Records supplied:
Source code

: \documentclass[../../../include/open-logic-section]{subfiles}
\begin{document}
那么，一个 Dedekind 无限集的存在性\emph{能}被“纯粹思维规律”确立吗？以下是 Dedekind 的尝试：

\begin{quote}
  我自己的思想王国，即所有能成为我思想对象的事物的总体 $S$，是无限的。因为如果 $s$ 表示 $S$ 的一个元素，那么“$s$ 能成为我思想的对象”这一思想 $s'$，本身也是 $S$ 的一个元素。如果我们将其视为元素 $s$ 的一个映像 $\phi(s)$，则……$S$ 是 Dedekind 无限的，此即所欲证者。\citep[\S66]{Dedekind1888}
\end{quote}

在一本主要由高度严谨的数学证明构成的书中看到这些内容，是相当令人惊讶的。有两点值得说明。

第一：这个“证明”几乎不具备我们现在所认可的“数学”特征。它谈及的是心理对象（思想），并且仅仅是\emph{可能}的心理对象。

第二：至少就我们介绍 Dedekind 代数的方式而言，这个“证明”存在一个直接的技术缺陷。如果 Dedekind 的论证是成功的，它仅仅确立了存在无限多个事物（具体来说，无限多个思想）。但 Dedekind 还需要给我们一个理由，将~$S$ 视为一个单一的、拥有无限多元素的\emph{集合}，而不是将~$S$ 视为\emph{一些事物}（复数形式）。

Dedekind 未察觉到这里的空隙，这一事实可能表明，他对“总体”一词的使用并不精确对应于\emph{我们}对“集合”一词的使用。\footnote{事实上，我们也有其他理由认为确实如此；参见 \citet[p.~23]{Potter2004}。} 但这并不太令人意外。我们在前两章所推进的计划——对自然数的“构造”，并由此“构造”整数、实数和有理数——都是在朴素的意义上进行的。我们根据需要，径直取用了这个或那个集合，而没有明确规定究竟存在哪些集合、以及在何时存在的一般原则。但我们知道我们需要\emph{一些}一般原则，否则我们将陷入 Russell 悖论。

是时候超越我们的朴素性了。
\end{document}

Exercise objective: Using the listing above, show each line with the word "Dedekind" in it.

Task response:
那么，一个 Dedekind 无限集的存在性\emph{能}被“纯粹思维规律”确立吗？以下是 Dedekind 的尝试：
  我自己的思想王国，即所有能成为我思想对象的事物的总体 $S$，是无限的。因为如果 $s$ 表示 $S$ 的一个元素，那么“$s$ 能成为我思想的对象”这一思想 $s'$，本身也是 $S$ 的一个元素。如果我们将其视为元素 $s$ 的一个映像 $\phi(s)$，则……$S$ 是 Dedekind 无限的，此即所欲证者。\citep[\S66]{Dedekind1888}
第二：至少就我们介绍 Dedekind 代数的方式而言，这个“证明”存在一个直接的技术缺陷。如果 Dedekind 的论证是成功的，它仅仅确立了存在无限多个事物（具体来说，无限多个思想）。但 Dedekind 还需要给我们一个理由，将~$S$ 视为一个单一的、拥有无限多元素的\emph{集合}，而不是将~$S$ 视为\emph{一些事物}（复数形式）。
Dedekind 未察觉到这里的空隙，这一事实可能表明，他对“总体”一词的使用并不精确对应于\emph{我们}对“集合”一词的使用。\footnote{事实上，我们也有其他理由认为确实如此；参见 \citet[p.~23]{Potter2004}。} 但这并不太令人意外。我们在前两章所推进的计划——对自然数的“构造”，并由此“构造”整数、实数和有理数——都是在朴素的意义上进行的。我们根据需要，径直取用了这个或那个集合，而没有明确规定究竟存在哪些集合、以及在何时存在的一般原则。但我们知道我们需要\emph{一些}一般原则，否则我们将陷入 Russell 悖论。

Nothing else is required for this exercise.